A sound shook the house. It was a small sound, a slippery one. Something heavy hitting the ground. Lily whirled out of her father's grip and pushed past her mother. She leapt over the final four stairs and didn't stop at the bottom, barely breathing as she flew to Teddy's room.

He sat on the floor, his long tired legs straight in front of him, his hands pressed palms-down into the floorboards as he tried to lift himself up. He succeeded in hovering there, but even as he bent his legs Lily knew he wasn't going to stand. Even with a walker he hadn't managed more than three shuffling steps in the time since they woke him up.

"Teddy," Lily breathed.

"Don't." He looked at her, and then at her family, who had come in and fanned behind her.

"Let me help—" Albus stepped past Lily.

"Don't." Teddy relaxed his arms and lowered himself to sit completely on the floor. He covered his face with his hands. Lily thought if he lowered them and opened his eyes they would be black, pupils and irises—his colour for self-loathing.

"Teddy," she repeated. "Please."

He shook his head.

"I'm—"

"No apologies," he ground out, his voice sounding much more serious than hers ever had when she told him the same thing. "That's what you're always saying, right? But, damn, I should always be the one who's apologising." And then he opened his eyes, and they were black, and glazed with tears. "I asked you," he said. Lily heard her mother inhale, heard her father's soft, sad sigh. "I asked you what happened to you. And you said you grew up."

"I did."

"You did," he agreed. "You did, but you grew up with your comatose god-brother in your bedroom. That's what did it, isn't it? You were thinking about dying at eight, Lily. You wrote that note and two weeks before you were playing with olives. Look, just. Just don't, please."

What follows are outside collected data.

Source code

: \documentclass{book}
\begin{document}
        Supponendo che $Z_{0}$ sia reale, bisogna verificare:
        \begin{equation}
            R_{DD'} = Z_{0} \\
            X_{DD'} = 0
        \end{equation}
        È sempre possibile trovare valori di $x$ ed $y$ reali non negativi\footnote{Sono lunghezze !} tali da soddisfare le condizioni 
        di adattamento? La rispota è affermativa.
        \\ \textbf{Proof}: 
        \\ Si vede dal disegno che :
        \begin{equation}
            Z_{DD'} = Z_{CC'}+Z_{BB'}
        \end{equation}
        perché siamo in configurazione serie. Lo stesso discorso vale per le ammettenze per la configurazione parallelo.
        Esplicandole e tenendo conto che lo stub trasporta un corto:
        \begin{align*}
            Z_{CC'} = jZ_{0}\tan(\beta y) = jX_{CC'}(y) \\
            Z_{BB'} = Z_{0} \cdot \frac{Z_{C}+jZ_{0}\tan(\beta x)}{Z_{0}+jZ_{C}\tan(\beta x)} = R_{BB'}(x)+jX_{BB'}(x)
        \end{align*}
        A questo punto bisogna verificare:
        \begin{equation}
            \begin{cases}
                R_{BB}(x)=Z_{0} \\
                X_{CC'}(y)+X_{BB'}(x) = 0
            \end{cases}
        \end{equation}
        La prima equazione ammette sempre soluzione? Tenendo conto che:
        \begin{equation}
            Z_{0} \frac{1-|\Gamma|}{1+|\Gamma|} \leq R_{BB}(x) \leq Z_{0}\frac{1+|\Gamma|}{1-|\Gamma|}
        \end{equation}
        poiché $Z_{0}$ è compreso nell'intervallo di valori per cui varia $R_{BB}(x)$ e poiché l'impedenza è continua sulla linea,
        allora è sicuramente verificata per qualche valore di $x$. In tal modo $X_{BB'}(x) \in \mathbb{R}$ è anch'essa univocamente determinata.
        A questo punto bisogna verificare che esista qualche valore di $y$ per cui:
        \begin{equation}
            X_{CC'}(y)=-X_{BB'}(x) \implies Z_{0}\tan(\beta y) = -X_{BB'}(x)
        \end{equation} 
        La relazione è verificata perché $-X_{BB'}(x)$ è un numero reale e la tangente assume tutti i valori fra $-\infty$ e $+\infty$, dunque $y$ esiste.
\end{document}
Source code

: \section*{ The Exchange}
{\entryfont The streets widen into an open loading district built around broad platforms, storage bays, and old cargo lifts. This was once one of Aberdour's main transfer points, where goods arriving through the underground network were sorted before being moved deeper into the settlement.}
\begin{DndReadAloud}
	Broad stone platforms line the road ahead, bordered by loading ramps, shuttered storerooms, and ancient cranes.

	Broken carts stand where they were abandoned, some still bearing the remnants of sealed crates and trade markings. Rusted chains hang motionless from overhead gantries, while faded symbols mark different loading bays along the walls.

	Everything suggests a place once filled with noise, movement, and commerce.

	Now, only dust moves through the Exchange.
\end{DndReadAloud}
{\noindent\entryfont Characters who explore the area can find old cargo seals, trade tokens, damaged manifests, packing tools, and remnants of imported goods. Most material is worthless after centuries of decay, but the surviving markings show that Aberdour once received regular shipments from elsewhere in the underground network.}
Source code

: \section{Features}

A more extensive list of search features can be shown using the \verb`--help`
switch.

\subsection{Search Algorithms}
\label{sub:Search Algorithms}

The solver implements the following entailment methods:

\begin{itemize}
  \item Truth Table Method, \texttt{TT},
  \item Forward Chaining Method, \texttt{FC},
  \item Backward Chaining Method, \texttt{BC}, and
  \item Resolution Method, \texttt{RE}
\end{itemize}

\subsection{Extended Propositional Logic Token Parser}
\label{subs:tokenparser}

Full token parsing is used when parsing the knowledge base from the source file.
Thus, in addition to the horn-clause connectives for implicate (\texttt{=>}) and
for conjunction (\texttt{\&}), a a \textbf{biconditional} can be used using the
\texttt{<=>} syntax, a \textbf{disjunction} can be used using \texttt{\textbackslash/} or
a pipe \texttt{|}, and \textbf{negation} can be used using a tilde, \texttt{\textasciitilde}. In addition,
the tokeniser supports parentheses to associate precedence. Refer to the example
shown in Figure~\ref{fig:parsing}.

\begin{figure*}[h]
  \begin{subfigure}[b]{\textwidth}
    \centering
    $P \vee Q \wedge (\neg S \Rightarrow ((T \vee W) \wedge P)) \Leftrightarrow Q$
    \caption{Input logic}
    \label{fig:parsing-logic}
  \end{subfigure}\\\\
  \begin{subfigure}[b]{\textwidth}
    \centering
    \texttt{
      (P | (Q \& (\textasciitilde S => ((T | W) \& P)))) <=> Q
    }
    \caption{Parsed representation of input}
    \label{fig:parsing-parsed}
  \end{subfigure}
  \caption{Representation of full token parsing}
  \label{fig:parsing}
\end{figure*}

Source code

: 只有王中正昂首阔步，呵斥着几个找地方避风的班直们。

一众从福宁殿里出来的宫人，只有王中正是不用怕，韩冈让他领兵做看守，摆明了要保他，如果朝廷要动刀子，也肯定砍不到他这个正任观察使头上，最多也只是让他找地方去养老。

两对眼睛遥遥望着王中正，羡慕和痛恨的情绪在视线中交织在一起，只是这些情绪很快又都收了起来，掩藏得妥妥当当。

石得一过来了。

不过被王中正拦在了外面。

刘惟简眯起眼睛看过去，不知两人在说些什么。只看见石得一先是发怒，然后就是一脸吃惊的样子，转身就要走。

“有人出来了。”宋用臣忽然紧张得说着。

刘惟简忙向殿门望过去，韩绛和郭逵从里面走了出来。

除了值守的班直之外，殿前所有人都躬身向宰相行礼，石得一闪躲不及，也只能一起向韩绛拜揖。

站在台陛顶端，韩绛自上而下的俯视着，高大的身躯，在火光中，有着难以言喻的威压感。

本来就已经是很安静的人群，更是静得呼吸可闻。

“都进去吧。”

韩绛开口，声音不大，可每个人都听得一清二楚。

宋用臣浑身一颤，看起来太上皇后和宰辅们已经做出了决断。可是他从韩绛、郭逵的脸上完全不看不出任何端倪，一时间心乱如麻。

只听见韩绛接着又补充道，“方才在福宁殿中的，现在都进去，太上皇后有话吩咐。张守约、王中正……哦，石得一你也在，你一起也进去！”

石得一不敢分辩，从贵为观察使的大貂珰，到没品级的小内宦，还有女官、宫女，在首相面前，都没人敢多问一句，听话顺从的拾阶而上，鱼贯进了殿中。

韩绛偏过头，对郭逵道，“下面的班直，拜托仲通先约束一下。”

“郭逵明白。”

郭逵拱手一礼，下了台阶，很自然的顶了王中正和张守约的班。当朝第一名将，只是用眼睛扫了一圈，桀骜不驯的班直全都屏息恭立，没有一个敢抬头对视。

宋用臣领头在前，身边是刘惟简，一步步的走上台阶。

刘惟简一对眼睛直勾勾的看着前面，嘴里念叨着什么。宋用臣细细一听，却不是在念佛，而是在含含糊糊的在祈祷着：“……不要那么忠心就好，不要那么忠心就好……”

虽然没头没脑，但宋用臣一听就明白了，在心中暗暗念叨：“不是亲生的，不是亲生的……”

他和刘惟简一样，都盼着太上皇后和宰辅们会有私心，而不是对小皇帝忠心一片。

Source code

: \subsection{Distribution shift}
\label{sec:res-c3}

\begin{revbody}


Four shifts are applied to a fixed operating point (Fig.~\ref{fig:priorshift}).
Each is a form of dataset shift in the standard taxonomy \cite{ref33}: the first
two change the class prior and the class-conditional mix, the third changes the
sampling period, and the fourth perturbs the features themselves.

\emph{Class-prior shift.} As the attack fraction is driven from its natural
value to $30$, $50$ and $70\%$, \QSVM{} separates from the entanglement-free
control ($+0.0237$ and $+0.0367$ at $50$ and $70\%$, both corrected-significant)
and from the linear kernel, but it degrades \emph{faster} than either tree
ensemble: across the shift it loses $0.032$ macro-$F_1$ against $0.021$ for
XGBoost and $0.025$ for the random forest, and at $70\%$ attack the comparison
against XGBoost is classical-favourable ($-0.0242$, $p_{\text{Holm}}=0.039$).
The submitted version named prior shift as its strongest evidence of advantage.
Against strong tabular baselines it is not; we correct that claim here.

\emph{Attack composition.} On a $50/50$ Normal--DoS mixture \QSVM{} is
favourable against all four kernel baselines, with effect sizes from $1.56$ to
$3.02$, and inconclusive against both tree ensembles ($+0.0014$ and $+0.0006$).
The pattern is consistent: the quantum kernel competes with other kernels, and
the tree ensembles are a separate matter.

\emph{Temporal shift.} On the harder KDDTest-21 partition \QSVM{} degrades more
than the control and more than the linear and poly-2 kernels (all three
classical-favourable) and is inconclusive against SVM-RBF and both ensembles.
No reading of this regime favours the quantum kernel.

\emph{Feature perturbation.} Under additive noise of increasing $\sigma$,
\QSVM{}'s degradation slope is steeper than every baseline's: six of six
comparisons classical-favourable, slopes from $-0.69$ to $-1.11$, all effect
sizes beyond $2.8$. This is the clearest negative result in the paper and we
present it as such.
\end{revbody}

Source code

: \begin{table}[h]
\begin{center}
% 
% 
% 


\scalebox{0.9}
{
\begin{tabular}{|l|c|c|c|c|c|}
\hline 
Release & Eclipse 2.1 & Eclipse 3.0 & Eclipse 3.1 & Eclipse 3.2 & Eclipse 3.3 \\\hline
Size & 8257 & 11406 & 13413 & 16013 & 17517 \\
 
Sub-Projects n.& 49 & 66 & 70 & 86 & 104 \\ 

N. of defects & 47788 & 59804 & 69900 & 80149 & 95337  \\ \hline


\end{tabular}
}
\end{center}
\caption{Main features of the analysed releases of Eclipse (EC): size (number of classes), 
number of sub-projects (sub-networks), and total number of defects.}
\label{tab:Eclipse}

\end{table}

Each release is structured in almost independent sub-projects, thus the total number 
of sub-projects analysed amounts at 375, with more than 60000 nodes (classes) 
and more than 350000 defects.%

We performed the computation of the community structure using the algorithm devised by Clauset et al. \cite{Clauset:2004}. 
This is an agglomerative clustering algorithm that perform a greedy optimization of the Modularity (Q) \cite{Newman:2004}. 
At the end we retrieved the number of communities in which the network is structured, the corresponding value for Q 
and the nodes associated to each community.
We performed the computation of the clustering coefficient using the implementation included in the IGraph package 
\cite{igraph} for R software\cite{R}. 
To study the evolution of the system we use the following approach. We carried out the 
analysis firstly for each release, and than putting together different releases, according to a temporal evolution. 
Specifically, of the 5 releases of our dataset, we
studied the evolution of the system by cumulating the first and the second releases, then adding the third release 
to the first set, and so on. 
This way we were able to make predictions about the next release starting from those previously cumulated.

Lily started forward, but a sudden pressure hit her. She stared through the thickening air at Teddy. He hadn't been able to use magic since the coma, not anything beyond his Metamorphmagus skills, and now he was using it to keep her out. To keep her away.

"Look, Ted. Let me help you." Albus moved through the space as if it was normal air. He lifted Teddy back to his bed and when Lily stepped back, across the terrible emptiness of Teddy's room, she felt the air loosen around her. He was letting her leave him. She wondered if he meant for this distance to last.